Oh wait, we got Huron Blackheart in exchange. Woopie-crappity-do!


----------



## All_Is_Dust (Aug 21, 2011)

The TS on the Space Wolves model looks like my Old school TS guys.









Sorry some of my very first paint jobs lol.
I will literally shit bricks of joy if they update Tsons. Literally.


----------



## deathbringer (Feb 19, 2009)

experiment 626 said:


> Off the top of my head, they got vespid stingwings, skyray missile ship, the ionhead, shadowsun (and her shiny new suit), the popemobile and plenty of wargear add-ons.
> 
> The last 'new' unit added to the chaos marine arsenal was the fething defiler!!!
> The current book took away most upgrade options, daemonic gifts, lieutenants, actual daemons, the greater daemons, daemonic swarms, daemonic beasts, proper marks of chaos, nerfed the land raider...
> Oh wait, we got Huron Blackheart in exchange. Woopie-crappity-do!

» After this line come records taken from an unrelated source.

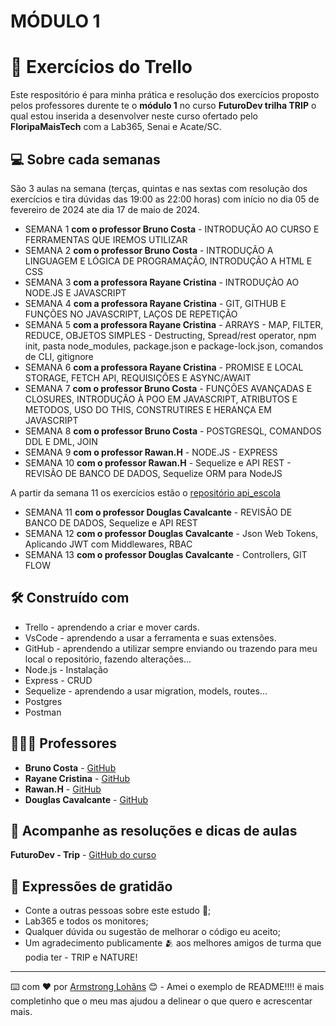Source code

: # MÓDULO 1 

# 🚦 Exercícios do Trello

Este respositório é para minha prática e resolução dos exercícios proposto pelos professores durente te o **módulo 1** no curso **FuturoDev trilha TRIP** o qual estou inserida a desenvolver neste curso ofertado pelo **FloripaMaisTech** com a Lab365, Senai e Acate/SC.

## 💻 Sobre cada semanas

São 3 aulas na semana (terças, quintas e nas sextas com resolução dos exercícios e tira dúvidas das 19:00 as 22:00 horas) com início no dia 05 de fevereiro de 2024 ate dia 17 de maio de 2024.

* SEMANA 1 **com o professor Bruno Costa**
       - INTRODUÇÃO AO CURSO E FERRAMENTAS QUE IREMOS UTILIZAR
* SEMANA 2 **com o professor Bruno Costa**
       - INTRODUÇÃO A LINGUAGEM E LÓGICA DE PROGRAMAÇÃO, INTRODUÇÃO A HTML E CSS
* SEMANA 3 **com a professora Rayane Cristina**
       - INTRODUÇÀO AO NODE.JS E JAVASCRIPT
* SEMANA 4 **com a professora Rayane Cristina**
       - GIT, GITHUB E FUNÇÕES NO JAVASCRIPT, LAÇOS DE REPETIÇÃO
* SEMANA 5 **com a professora Rayane Cristina**
       - ARRAYS - MAP, FILTER, REDUCE, OBJETOS SIMPLES - Destructing, Spread/rest operator, npm init, pasta node_modules, package.json e package-lock.json, comandos de CLI, gitignore
* SEMANA 6 **com a professora Rayane Cristina**
       - PROMISE E LOCAL STORAGE, FETCH API, REQUISIÇÕES E ASYNC/AWAIT
* SEMANA 7 **com o professor Bruno Costa**
       - FUNÇÕES AVANÇADAS E CLOSURES, INTRODUÇÃO À POO EM JAVASCRIPT, ATRIBUTOS E METODOS, USO DO THIS, CONSTRUTIRES E HERANÇA EM JAVASCRIPT
* SEMANA 8 **com o professor Bruno Costa**
       - POSTGRESQL, COMANDOS DDL E DML, JOIN
* SEMANA 9 **com o professor Rawan.H** 
       - NODE.JS - EXPRESS
* SEMANA 10 **com o professor Rawan.H**
       - Sequelize e API REST
       - REVISÃO DE BANCO DE DADOS, Sequelize ORM para NodeJS 
       
A partir da semana 11 os exercícios estão o [repositório api_escola](https://github.com/pricbnll/api_escola)
       
* SEMANA 11 **com o professor Douglas Cavalcante** 
       - REVISÃO DE BANCO DE DADOS, Sequelize e API REST
* SEMANA 12 **com o professor Douglas Cavalcante** 
       - Json Web Tokens, Aplicando JWT com Middlewares, RBAC
* SEMANA 13 **com o professor Douglas Cavalcante** 
       - Controllers, GIT FLOW


## 🛠️ Construído com

- Trello - aprendendo a criar e mover cards.
- VsCode - aprendendo a usar a ferramenta e suas extensões.
- GitHub - aprendendo a utilizar sempre enviando ou trazendo para meu local o repositório, fazendo alterações...
- Node.js - Instalação
- Express - CRUD
- Sequelize - aprendendo a usar migration, models, routes...
- Postgres
- Postman 
  

## 🧑🏻‍🏫 Professores

* **Bruno Costa** - [GitHub](https://github.com/Bruno-Costa-fig)
* **Rayane Cristina** - [GitHub](https://github.com/raydevcp20)
* **Rawan.H** - [GitHub](https://github.com/Hawangledt)
* **Douglas Cavalcante** - [GitHub](https://github.com/douglas-cavalcante)

 

## 📄 Acompanhe as resoluções e dicas de aulas

**FuturoDev - Trip** - [GitHub do curso](https://github.com/FuturoDEV-Trip/modulo-01)


## 🎁 Expressões de gratidão

* Conte a outras pessoas sobre este estudo 📢;
* Lab365 e todos os monitores;
* Qualquer dúvida ou sugestão de melhorar o código eu aceito;
* Um agradecimento publicamente 🫂 aos melhores amigos de turma que podia ter - TRIP e NATURE!


---
⌨️ com ❤️ por [Armstrong Lohãns](https://gist.github.com/lohhans) 😊 - Amei o exemplo de README!!!! ë mais completinho que o meu mas ajudou a delinear o que quero e acrescentar mais.
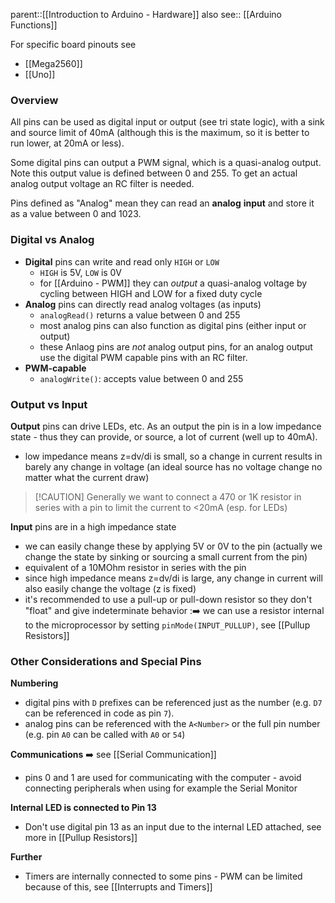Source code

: parent::[[Introduction to Arduino - Hardware]]
also see:: [[Arduino Functions]]

For specific board pinouts see
- [[Mega2560]]
- [[Uno]]

### Overview

All pins can be used as digital input or output (see tri state logic), with a sink and source limit of 40mA (although this is the maximum, so it is better to run lower, at 20mA or less). 

Some digital pins can output a PWM signal, which is a quasi-analog output. Note this output value is defined between 0 and 255. To get an actual analog output voltage an RC filter is needed. 

Pins defined as "Analog" mean they can read an **analog** **input** and store it as a value between 0 and 1023.

### **Digital vs Analog**

- **Digital** pins can write and read only `HIGH` or `LOW`
	- `HIGH` is 5V, `LOW` is 0V
	- for [[Arduino - PWM]] they can _output_ a quasi-analog voltage by cycling between HIGH and LOW for a fixed duty cycle
- **Analog** pins can directly read analog voltages (as inputs)
	- `analogRead()` returns a value between 0 and 255
	- most analog pins can also function as digital pins (either input or output)
	- these Anlaog pins are _not_ analog output pins, for an analog output use the digital PWM capable pins with an RC filter.
- **PWM-capable**
	- `analogWrite()`: accepts value between 0 and 255

### Output vs Input

**Output** pins can drive LEDs, etc. As an output the pin is in a low impedance state - thus they can provide, or source, a lot of current (well up to 40mA).
- low impedance means z=dv/di is small, so a change in current results in barely any change in voltage (an ideal source has no voltage change no matter what the current draw)
	
> [!CAUTION] Generally we want to connect a 470 or 1K resistor in series with a pin to limit the current to <20mA (esp. for LEDs)

**Input** pins are in a high impedance state 
- we can easily change these by applying 5V or 0V to the pin (actually we change the state by sinking or sourcing a small current from the pin)
- equivalent of a 10MOhm resistor in series with the pin
- since high impedance means z=dv/di  is large, any change in current will also easily change the voltage (z is fixed)
- it's recommended to use a pull-up or pull-down resistor so they don't "float" and give indeterminate behavior :➡️ we can use a resistor internal to the microprocessor by setting `pinMode(INPUT_PULLUP)`, see  [[Pullup Resistors]]

### Other Considerations and Special Pins

**Numbering**
- digital pins with `D` prefixes can be referenced just as the number (e.g. `D7` can be referenced in code as pin `7`).
- analog pins can be referenced with the `A<Number>` or the full pin number (e.g. pin `A0` can be called with `A0` or `54`)

**Communications** ➡️ see [[Serial Communication]]
- pins 0 and 1 are used for communicating with the computer - avoid connecting peripherals when using for example the Serial Monitor

**Internal LED is connected to Pin 13**
- Don't use digital pin 13 as an input due to the internal LED attached, see more in [[Pullup Resistors]]

**Further**
- Timers are internally connected to some pins - PWM can be limited because of this, see [[Interrupts and Timers]]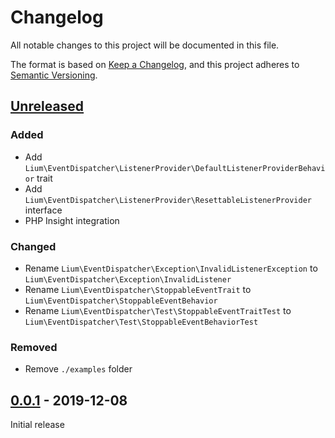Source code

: # Changelog

All notable changes to this project will be documented in this file.

The format is based on [Keep a Changelog](https://keepachangelog.com/en/1.0.0/),
and this project adheres to [Semantic Versioning](https://semver.org/spec/v2.0.0.html).

<!--

## [Unreleased]

### Added

### Changed

### Removed

-->

## [Unreleased]

### Added

- Add `Lium\EventDispatcher\ListenerProvider\DefaultListenerProviderBehavior` trait
- Add `Lium\EventDispatcher\ListenerProvider\ResettableListenerProvider` interface
- PHP Insight integration

### Changed

- Rename `Lium\EventDispatcher\Exception\InvalidListenerException` to `Lium\EventDispatcher\Exception\InvalidListener`
- Rename `Lium\EventDispatcher\StoppableEventTrait` to `Lium\EventDispatcher\StoppableEventBehavior`
- Rename `Lium\EventDispatcher\Test\StoppableEventTraitTest` to `Lium\EventDispatcher\Test\StoppableEventBehaviorTest`

### Removed

- Remove `./examples` folder

## [0.0.1] - 2019-12-08

Initial release

[unreleased]: https://github.com/Lium-Framework/event-dispatcher/compare/v0.1.0...master
[0.0.1]: https://github.com/Lium-Framework/event-dispatcher/releases/tag/v0.1.0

find me a tau player that uses any of the units you've named above and i'll show you a fucking numbnuts

tau need an update just as much if not more than csm (i definitely wouldn't complain if csm got it first, I'm a massive thousand sons fan, so seeing them become useable would be a big thing for me).

CSM are still competitive with the two lash princes oblits etc list, tau are really struggling with the new focus on troops and assault in 5th ed.

Either way love the model


----------



## Red Corsairs (Jun 8, 2008)

All_Is_Dust said:


> The TS on the Space Wolves model looks like my Old school TS guys.


Yes it looks much more like the old Thousand Sons. I too will be very happy if they get some more attention in the future, even more so if they do revisit the old style ones.


----------



## KhainiteAssassin (Mar 18, 2009)

Red Corsairs said:


> Yes it looks much more like the old Thousand Sons. I too will be very happy if they get some more attention in the future, even more so if they do revisit the old style ones.


so would I, to be honest, more Tsons for my wolves to eat that would mean >D


----------



## MarshalMathis (Aug 29, 2010)

There are no wolves on Fenris


----------



## Ravner298 (Jun 3, 2011)

MarshalMathis said:


> There are no wolves on Fenris


Good ole' Magnus

Id have a legit joygasm if tsons became the powerhouses they should be. Just the thought of an all tsons list (again, RIP 3.5) is enough to get me starting on the painting.


----------



## Horacus (Oct 5, 2009)

I like the TS bits. Maybe able to fix them and use them hehehehe


----------